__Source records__
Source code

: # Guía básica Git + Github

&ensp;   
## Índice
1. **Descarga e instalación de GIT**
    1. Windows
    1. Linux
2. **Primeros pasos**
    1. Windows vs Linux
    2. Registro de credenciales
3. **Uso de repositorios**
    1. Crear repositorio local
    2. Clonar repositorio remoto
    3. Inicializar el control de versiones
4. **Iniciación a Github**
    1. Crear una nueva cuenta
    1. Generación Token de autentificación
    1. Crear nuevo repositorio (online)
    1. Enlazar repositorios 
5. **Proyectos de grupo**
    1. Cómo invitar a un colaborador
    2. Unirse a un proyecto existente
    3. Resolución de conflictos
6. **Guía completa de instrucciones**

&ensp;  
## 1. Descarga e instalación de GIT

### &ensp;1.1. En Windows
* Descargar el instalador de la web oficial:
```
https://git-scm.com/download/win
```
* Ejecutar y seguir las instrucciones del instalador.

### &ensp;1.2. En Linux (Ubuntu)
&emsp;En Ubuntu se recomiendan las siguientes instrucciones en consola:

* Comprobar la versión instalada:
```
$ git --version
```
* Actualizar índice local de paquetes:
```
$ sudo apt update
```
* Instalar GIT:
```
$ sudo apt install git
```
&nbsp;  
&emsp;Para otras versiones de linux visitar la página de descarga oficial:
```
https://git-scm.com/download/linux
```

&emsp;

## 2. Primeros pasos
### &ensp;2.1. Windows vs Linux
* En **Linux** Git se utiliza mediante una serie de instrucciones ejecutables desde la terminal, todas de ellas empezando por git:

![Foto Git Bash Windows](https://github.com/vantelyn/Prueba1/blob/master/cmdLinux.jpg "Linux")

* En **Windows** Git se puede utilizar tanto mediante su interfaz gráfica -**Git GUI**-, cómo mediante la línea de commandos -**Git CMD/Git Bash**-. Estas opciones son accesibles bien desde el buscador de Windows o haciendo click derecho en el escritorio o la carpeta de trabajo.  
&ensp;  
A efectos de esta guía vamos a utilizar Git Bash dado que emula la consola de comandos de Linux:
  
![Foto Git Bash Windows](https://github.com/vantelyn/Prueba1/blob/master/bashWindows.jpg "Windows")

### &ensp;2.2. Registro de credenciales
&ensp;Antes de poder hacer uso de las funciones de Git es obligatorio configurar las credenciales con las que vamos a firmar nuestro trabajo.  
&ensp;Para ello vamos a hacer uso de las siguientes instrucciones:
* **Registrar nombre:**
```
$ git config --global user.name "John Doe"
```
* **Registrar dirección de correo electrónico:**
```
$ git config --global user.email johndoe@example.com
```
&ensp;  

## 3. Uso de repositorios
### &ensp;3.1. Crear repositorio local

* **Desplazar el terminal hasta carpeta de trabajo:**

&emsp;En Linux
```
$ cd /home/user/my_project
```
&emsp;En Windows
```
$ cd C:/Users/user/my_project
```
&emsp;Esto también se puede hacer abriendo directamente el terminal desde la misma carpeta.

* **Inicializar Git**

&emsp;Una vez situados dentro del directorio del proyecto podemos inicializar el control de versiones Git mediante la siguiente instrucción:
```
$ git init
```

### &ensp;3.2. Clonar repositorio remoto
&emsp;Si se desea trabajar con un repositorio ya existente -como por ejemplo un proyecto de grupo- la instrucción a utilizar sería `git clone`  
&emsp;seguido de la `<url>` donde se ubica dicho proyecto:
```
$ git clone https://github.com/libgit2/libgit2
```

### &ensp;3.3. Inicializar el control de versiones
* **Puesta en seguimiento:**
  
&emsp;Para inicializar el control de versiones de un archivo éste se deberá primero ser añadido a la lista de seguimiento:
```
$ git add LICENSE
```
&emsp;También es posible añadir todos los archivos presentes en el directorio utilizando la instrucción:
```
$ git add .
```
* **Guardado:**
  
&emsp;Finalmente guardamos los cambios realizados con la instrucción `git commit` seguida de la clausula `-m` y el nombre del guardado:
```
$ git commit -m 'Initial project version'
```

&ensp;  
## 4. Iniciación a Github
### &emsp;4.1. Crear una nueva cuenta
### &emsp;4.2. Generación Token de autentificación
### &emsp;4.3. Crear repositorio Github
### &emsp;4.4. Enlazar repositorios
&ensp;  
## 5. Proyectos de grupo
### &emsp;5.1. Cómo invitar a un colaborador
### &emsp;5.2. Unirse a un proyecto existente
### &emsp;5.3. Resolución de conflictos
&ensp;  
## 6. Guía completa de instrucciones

__Assignment__
Retype every entry, keeping each character as it was.

__Written response__
Source code

: # Guía básica Git + Github

&ensp;   
## Índice
1. **Descarga e instalación de GIT**
    1. Windows
    1. Linux
2. **Primeros pasos**
    1. Windows vs Linux
    2. Registro de credenciales
3. **Uso de repositorios**
    1. Crear repositorio local
    2. Clonar repositorio remoto
    3. Inicializar el control de versiones
4. **Iniciación a Github**
    1. Crear una nueva cuenta
    1. Generación Token de autentificación
    1. Crear nuevo repositorio (online)
    1. Enlazar repositorios 
5. **Proyectos de grupo**
    1. Cómo invitar a un colaborador
    2. Unirse a un proyecto existente
    3. Resolución de conflictos
6. **Guía completa de instrucciones**

&ensp;  
## 1. Descarga e instalación de GIT

### &ensp;1.1. En Windows
* Descargar el instalador de la web oficial:
```
https://git-scm.com/download/win
```
* Ejecutar y seguir las instrucciones del instalador.

### &ensp;1.2. En Linux (Ubuntu)
&emsp;En Ubuntu se recomiendan las siguientes instrucciones en consola:

* Comprobar la versión instalada:
```
$ git --version
```
* Actualizar índice local de paquetes:
```
$ sudo apt update
```
* Instalar GIT:
```
$ sudo apt install git
```
&nbsp;  
&emsp;Para otras versiones de linux visitar la página de descarga oficial:
```
https://git-scm.com/download/linux
```

&emsp;

## 2. Primeros pasos
### &ensp;2.1. Windows vs Linux
* En **Linux** Git se utiliza mediante una serie de instrucciones ejecutables desde la terminal, todas de ellas empezando por git:

![Foto Git Bash Windows](https://github.com/vantelyn/Prueba1/blob/master/cmdLinux.jpg "Linux")

* En **Windows** Git se puede utilizar tanto mediante su interfaz gráfica -**Git GUI**-, cómo mediante la línea de commandos -**Git CMD/Git Bash**-. Estas opciones son accesibles bien desde el buscador de Windows o haciendo click derecho en el escritorio o la carpeta de trabajo.  
&ensp;  
A efectos de esta guía vamos a utilizar Git Bash dado que emula la consola de comandos de Linux:
  
![Foto Git Bash Windows](https://github.com/vantelyn/Prueba1/blob/master/bashWindows.jpg "Windows")

### &ensp;2.2. Registro de credenciales
&ensp;Antes de poder hacer uso de las funciones de Git es obligatorio configurar las credenciales con las que vamos a firmar nuestro trabajo.  
&ensp;Para ello vamos a hacer uso de las siguientes instrucciones:
* **Registrar nombre:**
```
$ git config --global user.name "John Doe"
```
* **Registrar dirección de correo electrónico:**
```
$ git config --global user.email johndoe@example.com
```
&ensp;  

## 3. Uso de repositorios
### &ensp;3.1. Crear repositorio local

* **Desplazar el terminal hasta carpeta de trabajo:**

&emsp;En Linux
```
$ cd /home/user/my_project
```
&emsp;En Windows
```
$ cd C:/Users/user/my_project
```
&emsp;Esto también se puede hacer abriendo directamente el terminal desde la misma carpeta.

* **Inicializar Git**

&emsp;Una vez situados dentro del directorio del proyecto podemos inicializar el control de versiones Git mediante la siguiente instrucción:
```
$ git init
```

### &ensp;3.2. Clonar repositorio remoto
&emsp;Si se desea trabajar con un repositorio ya existente -como por ejemplo un proyecto de grupo- la instrucción a utilizar sería `git clone`  
&emsp;seguido de la `<url>` donde se ubica dicho proyecto:
```
$ git clone https://github.com/libgit2/libgit2
```

### &ensp;3.3. Inicializar el control de versiones
* **Puesta en seguimiento:**
  
&emsp;Para inicializar el control de versiones de un archivo éste se deberá primero ser añadido a la lista de seguimiento:
```
$ git add LICENSE
```
&emsp;También es posible añadir todos los archivos presentes en el directorio utilizando la instrucción:
```
$ git add .
```
* **Guardado:**
  
&emsp;Finalmente guardamos los cambios realizados con la instrucción `git commit` seguida de la clausula `-m` y el nombre del guardado:
```
$ git commit -m 'Initial project version'
```

&ensp;  
## 4. Iniciación a Github
### &emsp;4.1. Crear una nueva cuenta
### &emsp;4.2. Generación Token de autentificación
### &emsp;4.3. Crear repositorio Github
### &emsp;4.4. Enlazar repositorios
&ensp;  
## 5. Proyectos de grupo
### &emsp;5.1. Cómo invitar a un colaborador
### &emsp;5.2. Unirse a un proyecto existente
### &emsp;5.3. Resolución de conflictos
&ensp;  
## 6. Guía completa de instrucciones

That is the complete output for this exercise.